# SpaCy Sentence Transformers

Creating a spaCy pipeline that includes a transformer-based sentence embedding component.

In [2]:
import spacy
import pandas as pd
import numpy as np

In [3]:
# Read in a single organization's corpus
df = pd.read_json("data/02. Data Sets/NIFA/contradictions_datasets_nifa_reports.zip", orient='records', compression='infer')
df['fulltext'] = df.text_by_page.str.join(' ')
d0 = df.iloc[0]

In [23]:
# Just using this model for its sentence splitting. Everything else disabled.
nlp_sentencer = spacy.load('en_core_web_sm')
nlp_sentencer.enable_pipe('senter')
nlp_sentencer.select_pipes(enable='senter')
print(nlp_sentencer.pipeline)

# Turn our text into a spacy `doc` which now contains split sentences `sents`
d0_doc = nlp_sentencer(d0.fulltext)
d0_sents = [sent for sent in d0_doc.sents]
len(d0_sents)

[('senter', <spacy.pipeline.senter.SentenceRecognizer object at 0xffff66de3820>)]


613

In [24]:
# Use a baseline model to test embedding our sentences using transformers! In
# the future better models should be used, this is just to test.
#
# This will take a moment to download.
import spacy_sentence_bert
nlp_trf = spacy_sentence_bert.load_model('en_nli_bert_base')
nlp_trf.components

[('sentence_bert',
  <spacy_sentence_bert.language.SentenceBert at 0xffff618e3b50>),
 ('sentencizer', <spacy.pipeline.sentencizer.Sentencizer at 0xffff614d0440>)]

In [25]:
# The model includes a Sentencizer (rule-based), but we used a
# SentenceRecognizer (model-based) already, so we can disable it.
nlp_trf.select_pipes(enable='sentence_bert')
nlp_trf.pipeline

[('sentence_bert',
  <spacy_sentence_bert.language.SentenceBert at 0xffff618e3b50>)]

In [26]:
# Convert the text of our sentences into spacy `docs` which now contain vectors
d0_sent_docs = list(nlp_trf.pipe(sent.text for sent in d0_sents))

In [36]:
s = d0_sent_docs[100]
print(s.text)
print(s.vector.shape)
print(s.ents)


It is not delinquent on any Federal debt, pursuant to OMB Circular No. A-129, "Managing Federal Credit Programs," and requirements contained in OMB Memorandum —87-32, as implemented by 7 CFR Part 3. i. It will make a good-faith effort to provide and maintain a drug-free environment by prohibiting illicit drugs in the workplace, providing employees with drug-free policy statements (including penalties for noncompliance), and establishing necessary awareness programs to keep employees informed about the availability of counseling, rehabilitation, and related services (§5151-5610 of the Drug-Free Workplace Act of 1988, as implemented by 7 CFR Part 3017, Subpart F).
(768,)
()


In [37]:
premise = "The office is responsible for writing a report on the project status within 6 months."
hypothesis_contradict = "Interim project status reports are not required."
hypothesis_entail = "Interim project status reports will be required."
hypothesis_neutral = "Operations—activities or processes associated with the programs to be housed in a completed facility and those processes which are necessary to run the facility."

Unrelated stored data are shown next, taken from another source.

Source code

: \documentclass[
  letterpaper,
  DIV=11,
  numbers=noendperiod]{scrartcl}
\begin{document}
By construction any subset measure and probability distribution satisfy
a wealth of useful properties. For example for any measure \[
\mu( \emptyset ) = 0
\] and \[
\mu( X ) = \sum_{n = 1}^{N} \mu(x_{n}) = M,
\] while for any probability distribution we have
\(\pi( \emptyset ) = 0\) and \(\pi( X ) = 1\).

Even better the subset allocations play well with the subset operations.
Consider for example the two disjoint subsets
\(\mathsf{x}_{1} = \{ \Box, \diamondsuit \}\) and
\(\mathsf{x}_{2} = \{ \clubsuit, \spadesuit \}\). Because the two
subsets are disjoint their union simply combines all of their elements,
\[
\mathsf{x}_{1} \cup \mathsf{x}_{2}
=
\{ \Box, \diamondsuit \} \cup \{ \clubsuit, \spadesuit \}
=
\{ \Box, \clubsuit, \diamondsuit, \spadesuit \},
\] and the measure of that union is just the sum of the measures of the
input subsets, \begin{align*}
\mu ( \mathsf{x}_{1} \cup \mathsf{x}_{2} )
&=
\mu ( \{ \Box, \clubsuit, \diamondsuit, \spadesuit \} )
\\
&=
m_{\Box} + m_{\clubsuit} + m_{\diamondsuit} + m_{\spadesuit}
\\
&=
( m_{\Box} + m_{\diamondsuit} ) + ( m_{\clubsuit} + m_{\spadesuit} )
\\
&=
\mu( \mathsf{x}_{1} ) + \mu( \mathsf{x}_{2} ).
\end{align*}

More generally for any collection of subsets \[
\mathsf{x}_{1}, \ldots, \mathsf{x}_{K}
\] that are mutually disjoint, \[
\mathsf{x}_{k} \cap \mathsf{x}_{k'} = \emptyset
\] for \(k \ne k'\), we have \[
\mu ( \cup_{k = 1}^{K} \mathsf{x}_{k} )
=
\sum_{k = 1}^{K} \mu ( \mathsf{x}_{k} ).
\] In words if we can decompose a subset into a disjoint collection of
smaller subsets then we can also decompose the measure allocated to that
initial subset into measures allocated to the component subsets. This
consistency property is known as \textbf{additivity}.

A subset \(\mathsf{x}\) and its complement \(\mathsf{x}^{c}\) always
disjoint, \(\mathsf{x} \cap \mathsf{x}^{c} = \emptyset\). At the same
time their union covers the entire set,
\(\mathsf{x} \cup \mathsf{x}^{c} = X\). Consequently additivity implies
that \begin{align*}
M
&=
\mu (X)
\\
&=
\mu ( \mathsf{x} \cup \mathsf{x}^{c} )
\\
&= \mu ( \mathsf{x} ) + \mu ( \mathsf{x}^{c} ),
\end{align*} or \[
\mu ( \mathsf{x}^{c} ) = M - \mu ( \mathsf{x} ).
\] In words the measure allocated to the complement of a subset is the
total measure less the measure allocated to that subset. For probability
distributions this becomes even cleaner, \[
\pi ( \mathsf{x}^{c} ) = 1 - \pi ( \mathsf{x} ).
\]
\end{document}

d_prem, d_cont, d_ent, d_neu = list(nlp_trf.pipe([premise, hypothesis_contradict, hypothesis_entail, hypothesis_neutral]))

In [39]:
print("Contradiction Similarity:", d_prem.similarity(d_cont))
print("Entailment Similarity:", d_prem.similarity(d_ent))
print("Neutral Similarity:", d_prem.similarity(d_neu))

Contradiction Similarity: 0.13807614532548218
Entailment Similarity: 0.41477016096460345
Neutral Similarity: 0.46119326156374896


> **Notes**
> * We can mix and match pipeline components. So if we wanted to build some algorithm that utilizes sentence embeddings and also looks at the Named Entities in the text, we can use the NER component from another spacy model and just shove in this sentence transformer component!
> * The sentence splitting is still wonky. We'll need to do some more cleaning of that functionality
>   * For example, our senter creates some sentences that are just a single number or a heading.
>   * Simple start could be to clean sentences under a certain length. 
> * There may be some merit to similarity scores... but I think we're still way too likely to get very similar but contradictory sentences, and very dissimilar but completely unrelated (neutral) sentences.